Michael Patrick Harrigan
Echo Logic or Sound Device with
Moveable Balls, 1982,
Metal, painted wood, Masonite and magnets
Michael Patrick Harrigan was born in Ann Arbor, Michigan, in 1954. After receiving a BFA from Alma College, in Michigan he attended the Cranbrook Academy of Art where he earned an MFA in 1980. Following his formal education, Harrigan has enjoyed significant experience in the field of contemporary art. In 1980, while at Cranbrook, Harrigan worked with the architect Daniel Libeskind to print a suite of ten collotype prints.
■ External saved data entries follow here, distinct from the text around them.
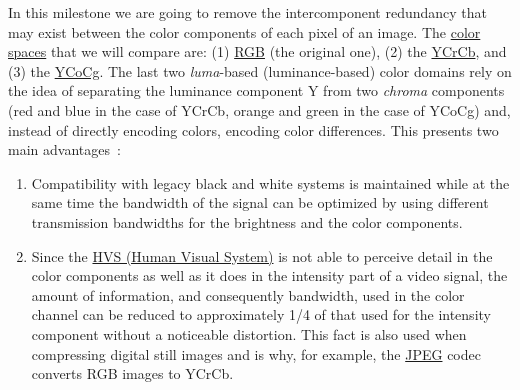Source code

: In this milestone we are going to remove the intercomponent redundancy
that may exist between the color components of each pixel of an
image. The \href{https://en.wikipedia.org/wiki/Color_space}{color
  spaces} that we will compare are: (1)
\href{https://en.wikipedia.org/wiki/RGB_color_model}{RGB} (the original one), (2) the
\href{https://en.wikipedia.org/wiki/YCbCr}{YCrCb}, and (3) the
\href{https://en.wikipedia.org/wiki/YCoCg}{YCoCg}. The last two
\emph{luma}-based (luminance-based) color domains rely on the idea of
separating the luminance component Y from two \emph{chroma} components
(red and blue in the case of YCrCb, orange and green in the case of
YCoCg) and, instead of directly encoding colors, encoding color
diﬀerences. This presents two main
advantages~\cite{burger2016digital}:
\begin{enumerate}
\item Compatibility with legacy black and white systems is maintained
  while at the same time the bandwidth of the signal can be optimized
  by using diﬀerent transmission bandwidths for the brightness and the
  color components.
\item Since the \href{https://en.wikipedia.org/wiki/Visual_system}{HVS
  (Human Visual System)} is not able to perceive detail in the color
  components as well as it does in the intensity part of a video
  signal, the amount of information, and consequently bandwidth, used
  in the color channel can be reduced to approximately 1/4 of that
  used for the intensity component without a noticeable
  distortion. This fact is also used when compressing digital still
  images and is why, for example, the
  \href{https://en.wikipedia.org/wiki/JPEG}{JPEG} codec converts RGB
  images to YCrCb.
\end{enumerate}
Following that he held professional positions at the Midland Center for the Arts, in Michigan; Gemini G.E.L, Los Angeles; the Downey Museum of Art, Downey, California; and the Tamarind Institute, University of New Mexico. From 1985-90, Harrigan was the curator for Graphicstudio at the University of South Florida. Currently, Harrigan is the curator for James Rosenquist Inc. in Aripeka, Florida. However, Harrigan resides in Trappe, Maryland, with his family. Throughout his career, Harrigan has worked extensively with some of the best known American artists of the twentieth and twenty-first centuries including Roy Lichtenstein, Jim Dine, Chuck Close, Robert Rauschenberg, Nancy Graves, and many others.
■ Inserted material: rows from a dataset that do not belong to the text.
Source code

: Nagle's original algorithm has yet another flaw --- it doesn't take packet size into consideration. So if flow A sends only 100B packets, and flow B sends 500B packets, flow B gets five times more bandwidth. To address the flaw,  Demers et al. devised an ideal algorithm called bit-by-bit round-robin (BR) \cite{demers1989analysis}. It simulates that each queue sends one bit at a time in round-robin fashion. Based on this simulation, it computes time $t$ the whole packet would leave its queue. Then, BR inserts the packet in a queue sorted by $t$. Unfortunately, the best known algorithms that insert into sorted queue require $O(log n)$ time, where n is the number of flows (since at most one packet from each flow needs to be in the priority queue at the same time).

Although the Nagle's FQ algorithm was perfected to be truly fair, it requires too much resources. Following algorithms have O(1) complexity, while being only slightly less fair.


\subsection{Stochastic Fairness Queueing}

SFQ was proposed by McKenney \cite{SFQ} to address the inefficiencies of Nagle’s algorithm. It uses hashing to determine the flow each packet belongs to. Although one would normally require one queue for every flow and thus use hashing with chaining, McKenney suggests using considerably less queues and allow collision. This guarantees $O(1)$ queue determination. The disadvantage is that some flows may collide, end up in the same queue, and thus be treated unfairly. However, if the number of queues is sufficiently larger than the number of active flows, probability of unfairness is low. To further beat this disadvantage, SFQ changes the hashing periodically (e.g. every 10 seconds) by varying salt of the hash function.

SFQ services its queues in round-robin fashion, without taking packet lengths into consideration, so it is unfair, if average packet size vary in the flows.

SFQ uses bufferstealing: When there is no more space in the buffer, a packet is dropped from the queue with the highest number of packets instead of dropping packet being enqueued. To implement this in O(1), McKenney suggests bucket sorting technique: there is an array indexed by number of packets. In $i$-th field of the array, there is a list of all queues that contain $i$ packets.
While many of the aforementioned artists might be strongly associated with the figure or realism, Harrigan might be labeled a post-minimalist. As such, his work is characterized by simplicity of form and subtly expressed content. In his drawings, we see an underlying grid structure and harmony with the blank space of the paper. In Harrigan’s three-dimensional work, there is a search for refinement in the geometric forms.